Below the Boat creates beautiful topographic charts of Puget Sound and more

Robbie and Kara Johnson are the husband and wife duo behind Below the Boat, a new company that produces incredible wooden maps of Puget Sound and other seascapes. Based in Snohomish, WA, they’ve both lived a short walk from the Pacific Ocean their entire lives. The Johnsons “see the majesty of a big pool of water and unabashedly geek out over the under-appreciated world hidden just below it’s surface.”

The process starts with a bathymetric chart (the underwater equivalent of a topographic map), then the contours are laser-cut into sheets of Baltic birch and glued together to create a powerful visual depth. Select layers are hand-colored blue so it’s easy to discern land from water, major byways are etched into the land, then the whole thing’s framed in a custom, solid-wood frame and protected seamlessly with a sheet of durable, ultra-transparent Plexiglas. The wooden chart becomes a door into another world (one which, quite literally, lies below the boat).

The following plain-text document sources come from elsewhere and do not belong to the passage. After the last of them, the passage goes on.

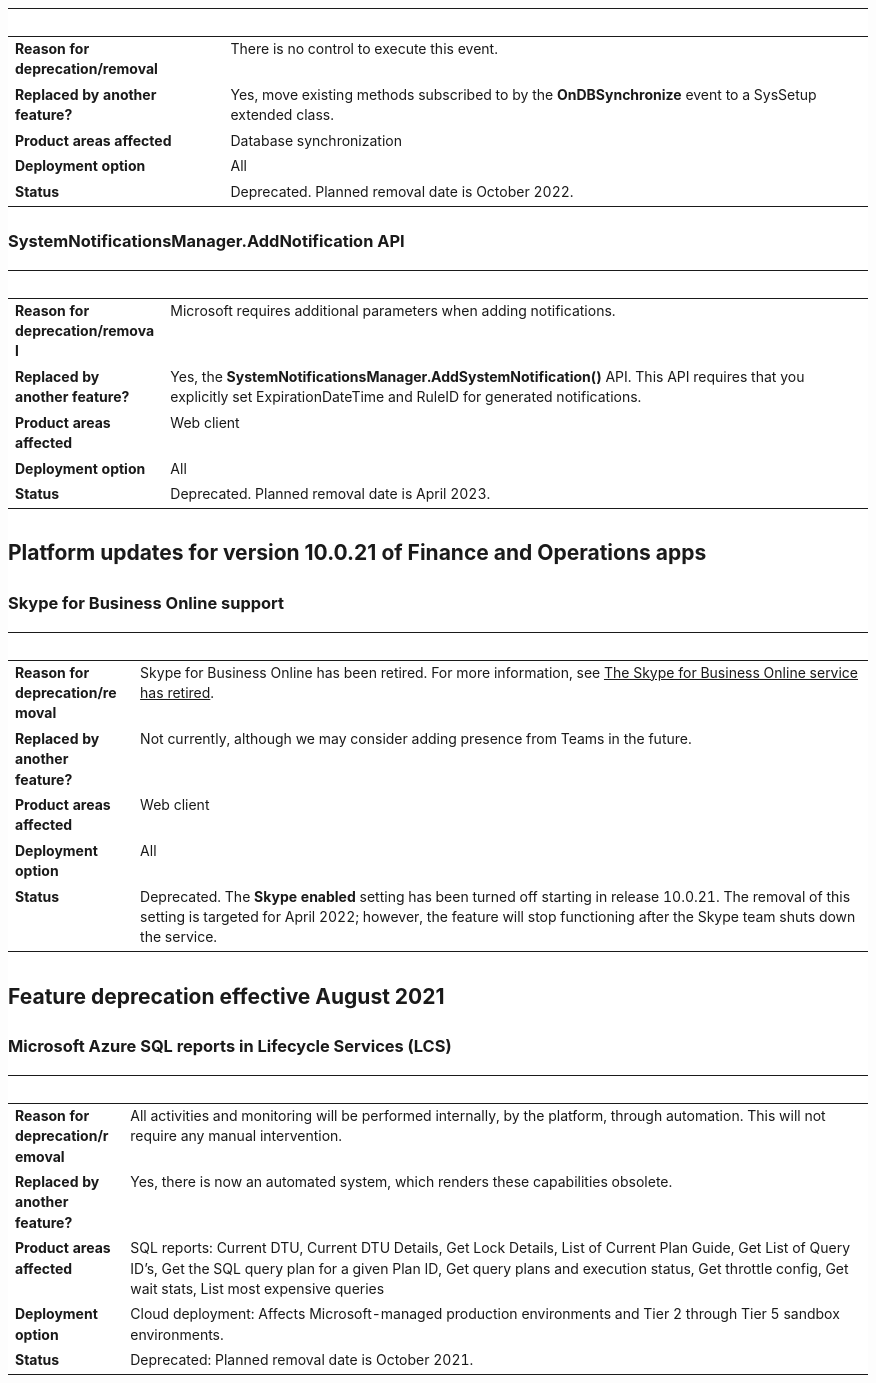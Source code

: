 | &nbsp;  | &nbsp; |
|------------|--------------------|
| **Reason for deprecation/removal** | There is no control to execute this event. |
| **Replaced by another feature?**   | Yes, move existing methods subscribed to by the **OnDBSynchronize** event to a SysSetup extended class. |
| **Product areas affected**         | Database synchronization |
| **Deployment option**              | All |
| **Status**                         | Deprecated. Planned removal date is October 2022. |


### SystemNotificationsManager.AddNotification API

| &nbsp;  | &nbsp; |
|------------|--------------------|
| **Reason for deprecation/removal** | Microsoft requires additional parameters when adding notifications. |
| **Replaced by another feature?**   | Yes, the **SystemNotificationsManager.AddSystemNotification()** API. This API requires that you explicitly set ExpirationDateTime and RuleID for generated notifications. |
| **Product areas affected**         | Web client |
| **Deployment option**              | All |
| **Status**                         | Deprecated. Planned removal date is April 2023. |

## Platform updates for version 10.0.21 of Finance and Operations apps

### Skype for Business Online support

| &nbsp;  | &nbsp; |
|------------|--------------------|
| **Reason for deprecation/removal** | Skype for Business Online has been retired. For more information, see [The Skype for Business Online service has retired](https://techcommunity.microsoft.com/t5/microsoft-teams-blog/the-skype-for-business-online-service-has-retired/ba-p/2596601). |
| **Replaced by another feature?**   | Not currently, although we may consider adding presence from Teams in the future.|
| **Product areas affected**         | Web client |
| **Deployment option**              | All |
| **Status**                         | Deprecated. The **Skype enabled** setting has been turned off starting in release 10.0.21. The removal of this setting is targeted for April 2022; however, the feature will stop functioning after the Skype team shuts down the service. |
 
## Feature deprecation effective August 2021

### Microsoft Azure SQL reports in Lifecycle Services (LCS)

| &nbsp;  | &nbsp; |
|------------|--------------------|
| **Reason for deprecation/removal** | All activities and monitoring will be performed internally, by the platform, through automation. This will not require any manual intervention.|
| **Replaced by another feature?**   | Yes, there is now an automated system, which renders these capabilities obsolete. |
| **Product areas affected**         | SQL reports: Current DTU, Current DTU Details, Get Lock Details, List of Current Plan Guide, Get List of Query ID’s, Get the SQL query plan for a given Plan ID, Get query plans and execution status, Get throttle config, Get wait stats, List most expensive queries |
| **Deployment option**              | Cloud deployment: Affects Microsoft-managed production environments and Tier 2 through Tier 5 sandbox environments. |
| **Status**                         | Deprecated: Planned removal date is October 2021. |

The result is stunning. It lifts the surface of the water back like a veil, exposing the often-overlooked, under-explored, awe-inspiring world that lies below. To those familiar with the floor of the ocean or the bed of a lake, it’s a beautiful reminder of the deep channels, sharp drop-offs, and mountainous landscapes that are otherwise hidden from view. To the uninitiated, it’s wonderfully eye-opening; as though the world has suddenly taken on a fourth dimension. With over 50 wooden charts to choose from, based on the scenic Pacific Northwest’s volcanic coastline, the warm sandy shores of the Southwest and Southeast, the history-rich coastline of the Atlantic, and lakes from all around the continent, you’ll likely find one that hits home with you.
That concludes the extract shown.